**Dataset records:**
· · · · ·
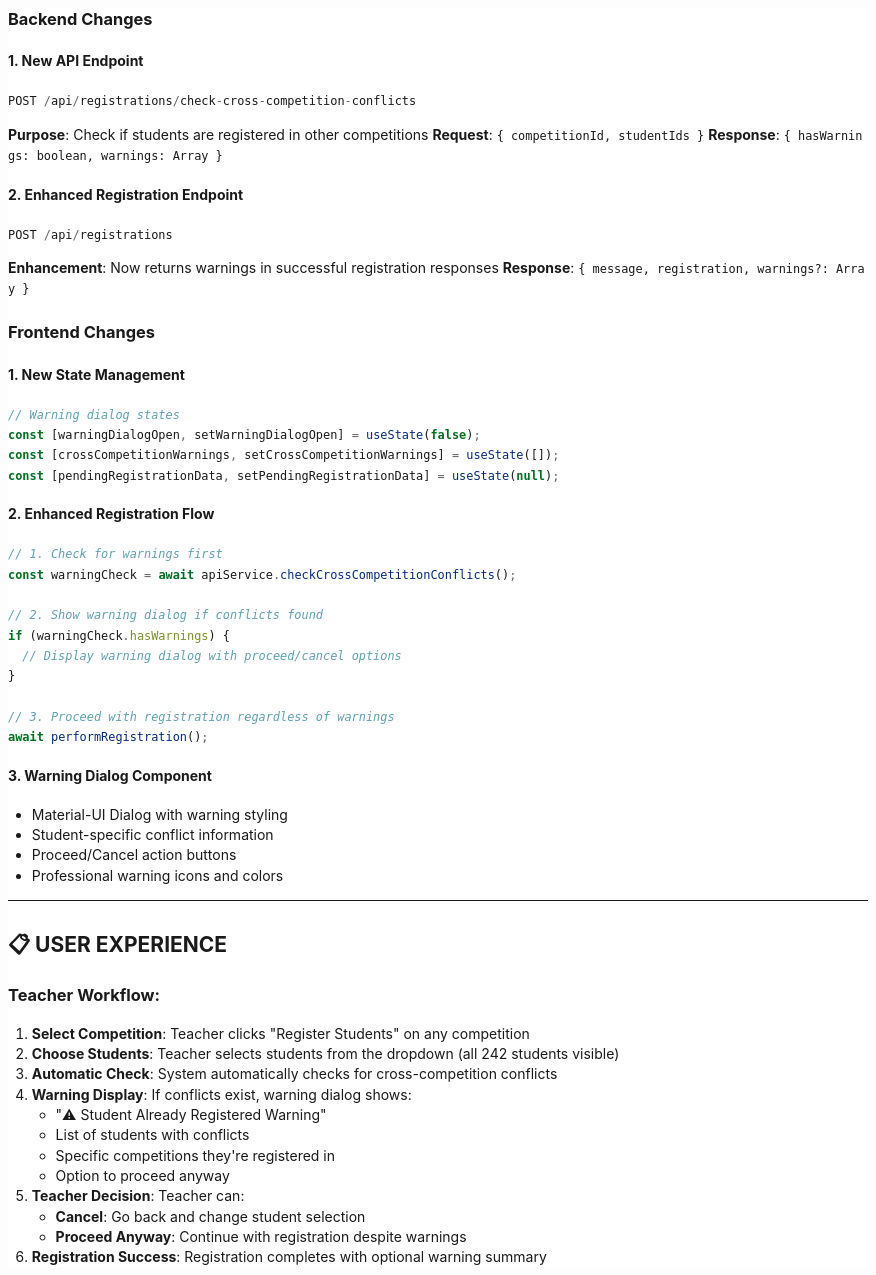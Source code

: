 ### **Backend Changes**

#### 1. New API Endpoint
```javascript
POST /api/registrations/check-cross-competition-conflicts
```
**Purpose**: Check if students are registered in other competitions
**Request**: `{ competitionId, studentIds }`
**Response**: `{ hasWarnings: boolean, warnings: Array }`

#### 2. Enhanced Registration Endpoint
```javascript
POST /api/registrations
```
**Enhancement**: Now returns warnings in successful registration responses
**Response**: `{ message, registration, warnings?: Array }`

### **Frontend Changes**

#### 1. New State Management
```typescript
// Warning dialog states
const [warningDialogOpen, setWarningDialogOpen] = useState(false);
const [crossCompetitionWarnings, setCrossCompetitionWarnings] = useState([]);
const [pendingRegistrationData, setPendingRegistrationData] = useState(null);
```

#### 2. Enhanced Registration Flow
```typescript
// 1. Check for warnings first
const warningCheck = await apiService.checkCrossCompetitionConflicts();

// 2. Show warning dialog if conflicts found
if (warningCheck.hasWarnings) {
  // Display warning dialog with proceed/cancel options
}

// 3. Proceed with registration regardless of warnings
await performRegistration();
```

#### 3. Warning Dialog Component
- Material-UI Dialog with warning styling
- Student-specific conflict information
- Proceed/Cancel action buttons
- Professional warning icons and colors

---

## 📋 **USER EXPERIENCE**

### **Teacher Workflow:**
1. **Select Competition**: Teacher clicks "Register Students" on any competition
2. **Choose Students**: Teacher selects students from the dropdown (all 242 students visible)
3. **Automatic Check**: System automatically checks for cross-competition conflicts
4. **Warning Display**: If conflicts exist, warning dialog shows:
   - "⚠️ Student Already Registered Warning"
   - List of students with conflicts
   - Specific competitions they're registered in
   - Option to proceed anyway
5. **Teacher Decision**: Teacher can:
   - **Cancel**: Go back and change student selection
   - **Proceed Anyway**: Continue with registration despite warnings
6. **Registration Success**: Registration completes with optional warning summary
· · · · ·
**WHAT IS NEEDED:**
Look above for the line containing "#### 1. New API Endpoint". Output from there through the line containing "2. **Choose Students**: Teacher", exactly and inclusively.

**TASK OUTPUT:**
#### 1. New API Endpoint
```javascript
POST /api/registrations/check-cross-competition-conflicts
```
**Purpose**: Check if students are registered in other competitions
**Request**: `{ competitionId, studentIds }`
**Response**: `{ hasWarnings: boolean, warnings: Array }`

#### 2. Enhanced Registration Endpoint
```javascript
POST /api/registrations
```
**Enhancement**: Now returns warnings in successful registration responses
**Response**: `{ message, registration, warnings?: Array }`

### **Frontend Changes**

#### 1. New State Management
```typescript
// Warning dialog states
const [warningDialogOpen, setWarningDialogOpen] = useState(false);
const [crossCompetitionWarnings, setCrossCompetitionWarnings] = useState([]);
const [pendingRegistrationData, setPendingRegistrationData] = useState(null);
```

#### 2. Enhanced Registration Flow
```typescript
// 1. Check for warnings first
const warningCheck = await apiService.checkCrossCompetitionConflicts();

// 2. Show warning dialog if conflicts found
if (warningCheck.hasWarnings) {
  // Display warning dialog with proceed/cancel options
}

// 3. Proceed with registration regardless of warnings
await performRegistration();
```

#### 3. Warning Dialog Component
- Material-UI Dialog with warning styling
- Student-specific conflict information
- Proceed/Cancel action buttons
- Professional warning icons and colors

---

## 📋 **USER EXPERIENCE**

### **Teacher Workflow:**
1. **Select Competition**: Teacher clicks "Register Students" on any competition
2. **Choose Students**: Teacher selects students from the dropdown (all 242 students visible)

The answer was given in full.